──────── Data to use ────────

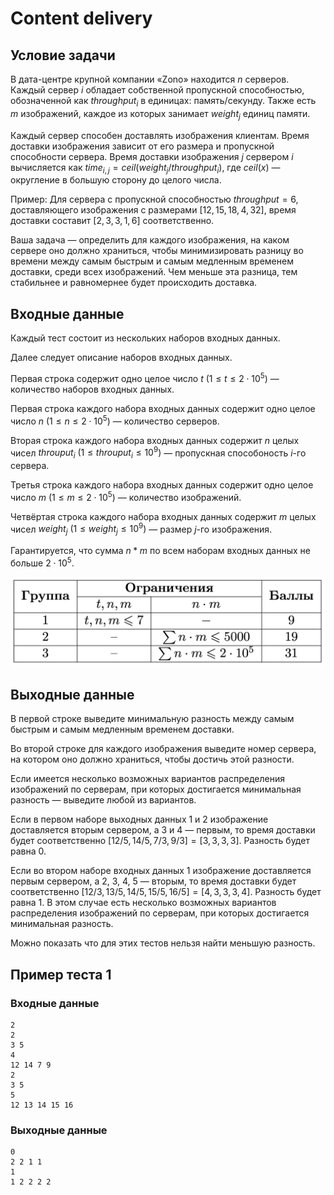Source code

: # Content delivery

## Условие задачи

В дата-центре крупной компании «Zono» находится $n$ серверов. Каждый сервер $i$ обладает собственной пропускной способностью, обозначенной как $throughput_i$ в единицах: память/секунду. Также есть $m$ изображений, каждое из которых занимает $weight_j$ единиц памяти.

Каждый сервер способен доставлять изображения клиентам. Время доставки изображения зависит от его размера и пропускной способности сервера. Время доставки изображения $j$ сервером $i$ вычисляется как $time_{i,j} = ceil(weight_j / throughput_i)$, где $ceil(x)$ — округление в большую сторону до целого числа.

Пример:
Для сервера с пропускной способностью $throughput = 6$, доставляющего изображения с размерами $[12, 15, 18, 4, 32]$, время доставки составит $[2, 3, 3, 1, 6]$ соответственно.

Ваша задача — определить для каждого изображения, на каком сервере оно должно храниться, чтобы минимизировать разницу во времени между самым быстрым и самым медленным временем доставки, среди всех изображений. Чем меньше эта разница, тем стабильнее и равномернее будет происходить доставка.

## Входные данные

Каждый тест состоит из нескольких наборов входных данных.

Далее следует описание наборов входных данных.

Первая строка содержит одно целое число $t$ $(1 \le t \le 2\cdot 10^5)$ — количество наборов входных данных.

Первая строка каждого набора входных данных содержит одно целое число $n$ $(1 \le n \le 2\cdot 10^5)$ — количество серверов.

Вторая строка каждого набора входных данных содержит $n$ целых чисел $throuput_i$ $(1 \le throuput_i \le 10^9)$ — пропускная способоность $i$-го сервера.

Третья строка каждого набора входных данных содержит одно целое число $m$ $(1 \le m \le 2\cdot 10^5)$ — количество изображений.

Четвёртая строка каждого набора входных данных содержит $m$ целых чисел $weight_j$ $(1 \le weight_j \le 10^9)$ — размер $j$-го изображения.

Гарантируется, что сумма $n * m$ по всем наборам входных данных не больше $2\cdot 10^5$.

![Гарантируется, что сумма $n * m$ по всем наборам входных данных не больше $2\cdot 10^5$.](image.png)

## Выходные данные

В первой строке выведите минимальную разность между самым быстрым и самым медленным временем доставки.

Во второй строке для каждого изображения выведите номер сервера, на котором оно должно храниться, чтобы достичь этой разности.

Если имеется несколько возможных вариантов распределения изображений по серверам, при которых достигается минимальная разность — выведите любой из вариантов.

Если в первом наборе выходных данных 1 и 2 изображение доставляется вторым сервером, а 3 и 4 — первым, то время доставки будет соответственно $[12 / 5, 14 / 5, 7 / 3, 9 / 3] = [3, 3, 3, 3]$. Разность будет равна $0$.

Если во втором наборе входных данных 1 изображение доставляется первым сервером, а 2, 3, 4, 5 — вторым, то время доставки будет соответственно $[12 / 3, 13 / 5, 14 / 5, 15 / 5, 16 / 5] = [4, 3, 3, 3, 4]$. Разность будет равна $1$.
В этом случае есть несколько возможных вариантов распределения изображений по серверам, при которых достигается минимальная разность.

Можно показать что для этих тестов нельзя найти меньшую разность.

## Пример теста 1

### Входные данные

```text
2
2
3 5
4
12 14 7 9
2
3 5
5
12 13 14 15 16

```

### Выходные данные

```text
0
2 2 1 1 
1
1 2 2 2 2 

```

────────
──────── Data to use ────────

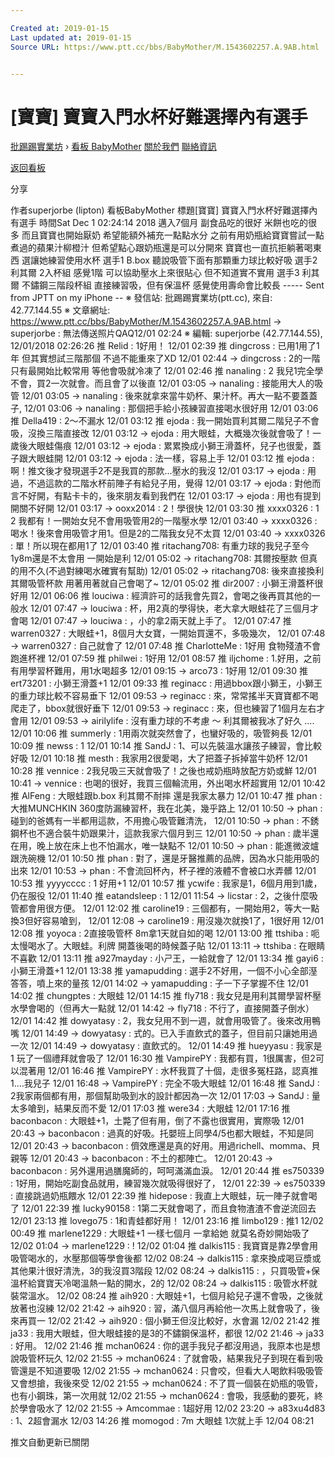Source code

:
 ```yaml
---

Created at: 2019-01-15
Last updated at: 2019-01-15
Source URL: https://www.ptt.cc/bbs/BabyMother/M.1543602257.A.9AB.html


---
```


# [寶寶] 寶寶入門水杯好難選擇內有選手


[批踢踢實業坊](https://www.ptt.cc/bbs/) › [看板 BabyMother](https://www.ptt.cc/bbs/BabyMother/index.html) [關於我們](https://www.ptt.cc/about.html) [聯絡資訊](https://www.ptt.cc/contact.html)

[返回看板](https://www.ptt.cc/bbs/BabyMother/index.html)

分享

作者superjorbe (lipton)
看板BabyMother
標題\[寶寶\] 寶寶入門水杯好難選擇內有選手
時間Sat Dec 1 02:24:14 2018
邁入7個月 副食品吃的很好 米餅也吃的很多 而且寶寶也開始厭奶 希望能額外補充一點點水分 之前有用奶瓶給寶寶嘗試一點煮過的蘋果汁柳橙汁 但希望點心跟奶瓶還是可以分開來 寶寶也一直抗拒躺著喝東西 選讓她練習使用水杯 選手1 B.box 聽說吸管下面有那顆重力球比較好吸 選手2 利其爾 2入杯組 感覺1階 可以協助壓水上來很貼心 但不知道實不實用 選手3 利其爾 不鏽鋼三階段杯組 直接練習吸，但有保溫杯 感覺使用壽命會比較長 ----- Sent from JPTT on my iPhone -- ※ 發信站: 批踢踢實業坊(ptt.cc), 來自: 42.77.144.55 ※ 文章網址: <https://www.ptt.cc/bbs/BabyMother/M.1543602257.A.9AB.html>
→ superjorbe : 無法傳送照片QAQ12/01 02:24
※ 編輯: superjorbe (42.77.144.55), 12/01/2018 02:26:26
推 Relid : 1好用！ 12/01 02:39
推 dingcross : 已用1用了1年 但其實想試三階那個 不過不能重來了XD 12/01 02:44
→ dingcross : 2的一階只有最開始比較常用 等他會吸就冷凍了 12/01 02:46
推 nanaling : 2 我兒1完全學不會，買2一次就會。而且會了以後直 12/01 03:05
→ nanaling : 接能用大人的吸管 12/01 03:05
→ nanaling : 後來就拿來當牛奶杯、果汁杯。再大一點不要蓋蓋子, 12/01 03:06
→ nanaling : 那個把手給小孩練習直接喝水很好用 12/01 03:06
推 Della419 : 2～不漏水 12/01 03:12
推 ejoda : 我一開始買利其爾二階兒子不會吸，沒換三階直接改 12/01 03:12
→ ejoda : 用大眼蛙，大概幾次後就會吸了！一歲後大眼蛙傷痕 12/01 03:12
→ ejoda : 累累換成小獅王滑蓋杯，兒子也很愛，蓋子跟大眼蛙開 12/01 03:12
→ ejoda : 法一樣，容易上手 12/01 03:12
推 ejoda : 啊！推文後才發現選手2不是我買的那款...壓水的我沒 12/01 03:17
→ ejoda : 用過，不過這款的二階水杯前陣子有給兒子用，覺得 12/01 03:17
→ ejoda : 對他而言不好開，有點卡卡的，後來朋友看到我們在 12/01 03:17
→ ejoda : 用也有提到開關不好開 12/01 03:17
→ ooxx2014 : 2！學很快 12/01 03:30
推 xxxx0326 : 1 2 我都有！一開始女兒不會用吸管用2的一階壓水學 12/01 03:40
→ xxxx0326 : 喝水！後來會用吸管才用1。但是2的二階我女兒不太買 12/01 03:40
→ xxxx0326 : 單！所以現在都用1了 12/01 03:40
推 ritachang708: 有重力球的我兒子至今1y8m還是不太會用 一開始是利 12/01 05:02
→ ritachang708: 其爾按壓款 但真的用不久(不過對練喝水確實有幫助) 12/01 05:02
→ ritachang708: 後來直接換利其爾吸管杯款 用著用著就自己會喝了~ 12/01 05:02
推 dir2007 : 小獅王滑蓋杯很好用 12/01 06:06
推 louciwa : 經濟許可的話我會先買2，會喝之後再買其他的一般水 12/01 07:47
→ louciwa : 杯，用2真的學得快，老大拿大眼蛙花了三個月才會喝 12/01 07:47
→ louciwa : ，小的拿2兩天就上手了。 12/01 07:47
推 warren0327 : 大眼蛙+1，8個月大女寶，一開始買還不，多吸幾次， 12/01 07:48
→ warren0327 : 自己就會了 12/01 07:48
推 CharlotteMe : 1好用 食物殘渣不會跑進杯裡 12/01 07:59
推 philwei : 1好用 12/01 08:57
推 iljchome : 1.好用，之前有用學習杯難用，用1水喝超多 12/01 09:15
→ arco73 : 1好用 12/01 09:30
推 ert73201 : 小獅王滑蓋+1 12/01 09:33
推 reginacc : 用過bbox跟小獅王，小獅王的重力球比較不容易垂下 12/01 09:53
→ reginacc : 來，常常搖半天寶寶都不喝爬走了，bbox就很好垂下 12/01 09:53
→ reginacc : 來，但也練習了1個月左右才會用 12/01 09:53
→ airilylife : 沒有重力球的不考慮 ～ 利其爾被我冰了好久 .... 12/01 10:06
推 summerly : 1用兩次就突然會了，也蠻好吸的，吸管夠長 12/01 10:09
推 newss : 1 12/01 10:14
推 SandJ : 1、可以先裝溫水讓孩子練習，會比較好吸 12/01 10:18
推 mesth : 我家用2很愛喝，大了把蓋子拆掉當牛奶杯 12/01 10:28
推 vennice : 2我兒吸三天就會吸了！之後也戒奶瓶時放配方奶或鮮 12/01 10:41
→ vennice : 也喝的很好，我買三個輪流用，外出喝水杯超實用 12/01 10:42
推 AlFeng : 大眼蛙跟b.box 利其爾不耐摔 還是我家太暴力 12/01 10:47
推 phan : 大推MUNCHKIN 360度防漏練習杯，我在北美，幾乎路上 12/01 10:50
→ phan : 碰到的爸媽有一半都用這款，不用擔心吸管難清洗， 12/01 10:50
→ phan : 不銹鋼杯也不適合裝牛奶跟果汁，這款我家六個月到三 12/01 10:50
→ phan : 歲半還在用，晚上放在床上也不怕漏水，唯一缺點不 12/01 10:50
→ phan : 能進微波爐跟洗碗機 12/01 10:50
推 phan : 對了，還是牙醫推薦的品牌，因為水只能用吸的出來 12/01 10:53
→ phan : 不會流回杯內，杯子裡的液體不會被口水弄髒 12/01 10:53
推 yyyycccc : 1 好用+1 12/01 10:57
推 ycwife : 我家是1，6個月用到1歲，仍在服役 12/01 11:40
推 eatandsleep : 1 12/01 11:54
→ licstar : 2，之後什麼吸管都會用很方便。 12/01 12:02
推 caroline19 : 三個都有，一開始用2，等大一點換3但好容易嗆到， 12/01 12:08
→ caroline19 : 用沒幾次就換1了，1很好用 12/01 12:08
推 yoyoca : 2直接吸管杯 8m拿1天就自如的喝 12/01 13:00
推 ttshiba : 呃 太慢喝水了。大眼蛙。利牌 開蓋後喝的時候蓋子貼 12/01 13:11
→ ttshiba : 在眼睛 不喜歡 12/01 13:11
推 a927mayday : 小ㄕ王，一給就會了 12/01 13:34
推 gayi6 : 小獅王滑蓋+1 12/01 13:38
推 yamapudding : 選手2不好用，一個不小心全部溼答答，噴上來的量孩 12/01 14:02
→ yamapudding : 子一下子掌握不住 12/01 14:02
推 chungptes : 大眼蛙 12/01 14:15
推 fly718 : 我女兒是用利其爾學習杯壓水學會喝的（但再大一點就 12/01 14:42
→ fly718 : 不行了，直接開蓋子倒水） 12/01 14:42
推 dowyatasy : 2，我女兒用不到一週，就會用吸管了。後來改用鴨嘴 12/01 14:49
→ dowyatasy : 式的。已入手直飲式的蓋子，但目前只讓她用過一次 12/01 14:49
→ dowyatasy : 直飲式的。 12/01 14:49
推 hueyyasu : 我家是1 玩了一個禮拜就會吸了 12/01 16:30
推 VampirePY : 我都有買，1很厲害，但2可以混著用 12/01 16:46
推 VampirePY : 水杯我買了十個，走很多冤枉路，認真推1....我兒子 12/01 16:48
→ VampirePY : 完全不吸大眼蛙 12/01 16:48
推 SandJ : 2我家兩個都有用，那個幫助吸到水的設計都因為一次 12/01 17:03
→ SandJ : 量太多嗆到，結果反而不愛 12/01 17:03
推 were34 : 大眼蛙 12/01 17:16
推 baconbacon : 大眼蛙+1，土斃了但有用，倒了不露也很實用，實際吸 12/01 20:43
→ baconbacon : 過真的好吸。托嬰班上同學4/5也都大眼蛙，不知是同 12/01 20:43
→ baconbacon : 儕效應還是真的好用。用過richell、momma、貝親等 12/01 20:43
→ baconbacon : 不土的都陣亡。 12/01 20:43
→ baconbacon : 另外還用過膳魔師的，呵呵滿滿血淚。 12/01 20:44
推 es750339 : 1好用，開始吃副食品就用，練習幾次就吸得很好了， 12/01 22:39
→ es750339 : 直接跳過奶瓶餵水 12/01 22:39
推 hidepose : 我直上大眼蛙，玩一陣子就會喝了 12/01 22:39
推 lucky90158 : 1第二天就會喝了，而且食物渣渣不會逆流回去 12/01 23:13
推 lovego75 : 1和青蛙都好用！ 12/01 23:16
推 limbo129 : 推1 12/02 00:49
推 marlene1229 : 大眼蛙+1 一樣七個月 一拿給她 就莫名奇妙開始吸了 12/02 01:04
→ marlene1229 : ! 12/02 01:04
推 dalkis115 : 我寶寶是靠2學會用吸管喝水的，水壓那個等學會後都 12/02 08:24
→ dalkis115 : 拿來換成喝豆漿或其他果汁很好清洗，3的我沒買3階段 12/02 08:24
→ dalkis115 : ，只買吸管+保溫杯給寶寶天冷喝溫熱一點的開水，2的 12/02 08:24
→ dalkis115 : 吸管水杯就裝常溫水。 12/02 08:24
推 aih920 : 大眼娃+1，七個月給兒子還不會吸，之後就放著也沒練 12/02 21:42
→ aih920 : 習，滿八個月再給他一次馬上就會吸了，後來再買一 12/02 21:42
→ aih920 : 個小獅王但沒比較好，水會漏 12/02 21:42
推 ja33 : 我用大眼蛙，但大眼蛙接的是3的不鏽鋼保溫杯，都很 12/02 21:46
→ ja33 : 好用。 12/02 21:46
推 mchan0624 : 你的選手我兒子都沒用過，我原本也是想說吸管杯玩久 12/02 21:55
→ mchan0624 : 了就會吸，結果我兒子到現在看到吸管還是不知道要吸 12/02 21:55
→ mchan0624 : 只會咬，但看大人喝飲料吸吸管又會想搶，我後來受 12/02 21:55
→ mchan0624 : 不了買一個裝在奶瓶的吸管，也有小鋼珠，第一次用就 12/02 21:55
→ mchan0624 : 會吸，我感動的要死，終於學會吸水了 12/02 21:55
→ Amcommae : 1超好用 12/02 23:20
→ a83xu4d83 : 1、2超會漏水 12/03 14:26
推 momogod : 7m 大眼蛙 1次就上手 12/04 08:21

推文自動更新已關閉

────────

• The problem:
What are the lines of the data above that include the string "должно"? Copy them.

• Response to this task:
Ваша задача — определить для каждого изображения, на каком сервере оно должно храниться, чтобы минимизировать разницу во времени между самым быстрым и самым медленным временем доставки, среди всех изображений. Чем меньше эта разница, тем стабильнее и равномернее будет происходить доставка.
Во второй строке для каждого изображения выведите номер сервера, на котором оно должно храниться, чтобы достичь этой разности.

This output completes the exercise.